[Task data]

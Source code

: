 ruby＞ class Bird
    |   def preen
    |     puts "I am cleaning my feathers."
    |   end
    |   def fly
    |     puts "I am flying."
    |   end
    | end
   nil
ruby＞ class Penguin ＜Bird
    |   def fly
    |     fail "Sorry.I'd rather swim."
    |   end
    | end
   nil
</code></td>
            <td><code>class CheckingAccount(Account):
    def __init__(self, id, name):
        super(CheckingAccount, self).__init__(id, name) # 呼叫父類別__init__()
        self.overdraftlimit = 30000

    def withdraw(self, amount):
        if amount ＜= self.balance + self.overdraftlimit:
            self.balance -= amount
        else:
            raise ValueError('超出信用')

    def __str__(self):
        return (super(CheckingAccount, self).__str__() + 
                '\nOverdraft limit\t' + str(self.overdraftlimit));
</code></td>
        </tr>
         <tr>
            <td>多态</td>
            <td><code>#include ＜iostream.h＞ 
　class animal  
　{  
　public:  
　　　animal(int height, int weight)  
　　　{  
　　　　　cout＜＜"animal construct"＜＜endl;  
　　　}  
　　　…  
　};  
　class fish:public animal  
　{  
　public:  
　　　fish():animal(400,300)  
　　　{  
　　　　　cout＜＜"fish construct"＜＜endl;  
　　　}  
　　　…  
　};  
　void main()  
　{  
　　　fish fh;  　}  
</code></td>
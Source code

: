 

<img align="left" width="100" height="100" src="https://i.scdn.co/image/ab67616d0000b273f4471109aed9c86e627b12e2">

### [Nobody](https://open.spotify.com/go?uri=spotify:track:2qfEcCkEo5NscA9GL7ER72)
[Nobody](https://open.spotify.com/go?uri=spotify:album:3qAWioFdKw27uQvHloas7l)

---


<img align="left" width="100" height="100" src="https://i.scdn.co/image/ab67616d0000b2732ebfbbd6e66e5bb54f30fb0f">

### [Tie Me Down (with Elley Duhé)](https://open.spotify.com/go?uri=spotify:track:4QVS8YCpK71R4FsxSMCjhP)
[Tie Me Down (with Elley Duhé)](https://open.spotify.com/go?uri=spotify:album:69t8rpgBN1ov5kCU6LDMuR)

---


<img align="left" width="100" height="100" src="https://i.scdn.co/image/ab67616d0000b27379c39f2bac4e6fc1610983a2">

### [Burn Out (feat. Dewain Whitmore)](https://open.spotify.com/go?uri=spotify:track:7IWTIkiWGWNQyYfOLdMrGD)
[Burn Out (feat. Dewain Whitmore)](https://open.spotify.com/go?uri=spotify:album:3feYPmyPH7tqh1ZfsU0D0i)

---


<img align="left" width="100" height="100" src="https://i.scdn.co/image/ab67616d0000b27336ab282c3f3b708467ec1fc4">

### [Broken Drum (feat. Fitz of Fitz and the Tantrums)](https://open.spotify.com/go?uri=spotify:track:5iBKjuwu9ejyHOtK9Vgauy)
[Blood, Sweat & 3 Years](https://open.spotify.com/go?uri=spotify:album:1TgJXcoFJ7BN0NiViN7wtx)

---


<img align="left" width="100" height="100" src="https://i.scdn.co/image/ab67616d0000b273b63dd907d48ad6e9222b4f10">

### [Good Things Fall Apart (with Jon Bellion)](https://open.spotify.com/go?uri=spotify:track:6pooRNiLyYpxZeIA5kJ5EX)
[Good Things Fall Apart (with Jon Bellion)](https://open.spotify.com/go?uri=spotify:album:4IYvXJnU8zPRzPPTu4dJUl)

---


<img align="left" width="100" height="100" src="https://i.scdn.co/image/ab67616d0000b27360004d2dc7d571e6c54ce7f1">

[/Task data]

## Your task
Copy every record shown above, exactly and completely.

## Written reply
Source code

: ruby＞ class Bird
    |   def preen
    |     puts "I am cleaning my feathers."
    |   end
    |   def fly
    |     puts "I am flying."
    |   end
    | end
   nil
ruby＞ class Penguin ＜Bird
    |   def fly
    |     fail "Sorry.I'd rather swim."
    |   end
    | end
   nil
</code></td>
            <td><code>class CheckingAccount(Account):
    def __init__(self, id, name):
        super(CheckingAccount, self).__init__(id, name) # 呼叫父類別__init__()
        self.overdraftlimit = 30000

    def withdraw(self, amount):
        if amount ＜= self.balance + self.overdraftlimit:
            self.balance -= amount
        else:
            raise ValueError('超出信用')

    def __str__(self):
        return (super(CheckingAccount, self).__str__() + 
                '\nOverdraft limit\t' + str(self.overdraftlimit));
</code></td>
        </tr>
         <tr>
            <td>多态</td>
            <td><code>#include ＜iostream.h＞ 
　class animal  
　{  
　public:  
　　　animal(int height, int weight)  
　　　{  
　　　　　cout＜＜"animal construct"＜＜endl;  
　　　}  
　　　…  
　};  
　class fish:public animal  
　{  
　public:  
　　　fish():animal(400,300)  
　　　{  
　　　　　cout＜＜"fish construct"＜＜endl;  
　　　}  
　　　…  
　};  
　void main()  
　{  
　　　fish fh;  　}  
</code></td>
Source code

: 

<img align="left" width="100" height="100" src="https://i.scdn.co/image/ab67616d0000b273f4471109aed9c86e627b12e2">

### [Nobody](https://open.spotify.com/go?uri=spotify:track:2qfEcCkEo5NscA9GL7ER72)
[Nobody](https://open.spotify.com/go?uri=spotify:album:3qAWioFdKw27uQvHloas7l)

---


<img align="left" width="100" height="100" src="https://i.scdn.co/image/ab67616d0000b2732ebfbbd6e66e5bb54f30fb0f">

### [Tie Me Down (with Elley Duhé)](https://open.spotify.com/go?uri=spotify:track:4QVS8YCpK71R4FsxSMCjhP)
[Tie Me Down (with Elley Duhé)](https://open.spotify.com/go?uri=spotify:album:69t8rpgBN1ov5kCU6LDMuR)

---


<img align="left" width="100" height="100" src="https://i.scdn.co/image/ab67616d0000b27379c39f2bac4e6fc1610983a2">

### [Burn Out (feat. Dewain Whitmore)](https://open.spotify.com/go?uri=spotify:track:7IWTIkiWGWNQyYfOLdMrGD)
[Burn Out (feat. Dewain Whitmore)](https://open.spotify.com/go?uri=spotify:album:3feYPmyPH7tqh1ZfsU0D0i)

---


<img align="left" width="100" height="100" src="https://i.scdn.co/image/ab67616d0000b27336ab282c3f3b708467ec1fc4">

### [Broken Drum (feat. Fitz of Fitz and the Tantrums)](https://open.spotify.com/go?uri=spotify:track:5iBKjuwu9ejyHOtK9Vgauy)
[Blood, Sweat & 3 Years](https://open.spotify.com/go?uri=spotify:album:1TgJXcoFJ7BN0NiViN7wtx)

---


<img align="left" width="100" height="100" src="https://i.scdn.co/image/ab67616d0000b273b63dd907d48ad6e9222b4f10">

### [Good Things Fall Apart (with Jon Bellion)](https://open.spotify.com/go?uri=spotify:track:6pooRNiLyYpxZeIA5kJ5EX)
[Good Things Fall Apart (with Jon Bellion)](https://open.spotify.com/go?uri=spotify:album:4IYvXJnU8zPRzPPTu4dJUl)

---


<img align="left" width="100" height="100" src="https://i.scdn.co/image/ab67616d0000b27360004d2dc7d571e6c54ce7f1">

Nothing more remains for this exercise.